Editor's Note: August 2014
The heart of the matter
The difference between buying a home to live in and buying a property purely for investment purposes is heart.
You see, when you’re looking for your next place to call home, then your heart is always involved.
It might be that you want to live in a certain location because it tugs at your heartstrings for a variety of reasons, perhaps including its abundance of very cool coffee shops.
Or you might want to live somewhere because it’s close to your mum and dad, your friends, or because it has the best schools to ensure your daughter receives the right education to become prime minister.
All, or any of these factors, means you’ll often make your owner-occupier buying decisions based on heart – and hopefully facts and research too, especially if you’re a reader of this magazine.
But when you’re buying as an investor, you’re in big trouble if you let your heart rule your head. You need to know your numbers, your risk appetite, and you need to have an understanding of your long-term property strategy. And, of course, it’s always a good idea to start with the end in mind.
Plus you should have a solid understanding of all the parts of Australia based on past performances and data projections. And finally you need the ability to perhaps buy out of your comfortable zone, which is generally outside of your local patch.
As an investor there’s also the city versus country conundrum (page 22), and knowing the cash cow hotspots (page 74) plus there’s also places, perhaps not far from where you live right now, that can provide yields of gold (page 38).
We’ve found there’s a misconception that buying a property in a metropolitan area can sometimes mean compromising on the rental yield. But it doesn’t always have to be that way.
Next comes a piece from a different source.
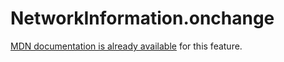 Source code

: # NetworkInformation.onchange

[MDN documentation is already available](https://developer.mozilla.org/en-US/docs/Web/API/NetworkInformation/onchange) for this feature.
In this issue of Australian Property Investor, we’ve found 90 metro suburbs with sparkly yields of six per cent or more to help you make your next strategic investment move. Those are heady, and very useful, numbers right there.
For many investors these areas create a win-win situation – on the one hand, the rent easily covers mortgage repayments and in some cases it can make it cash flow positive. And on the other hand, capital growth is a relatively safe prospect so investors don’t have to gamble on the fortunes of a risky mining town or regional location. Some of the suburbs may be a little ‘ugly duckling’, but if you’re looking for an affordable investment you might also uncover golden yields at the same time.
Until next month then, wise (and head over heart) property investing.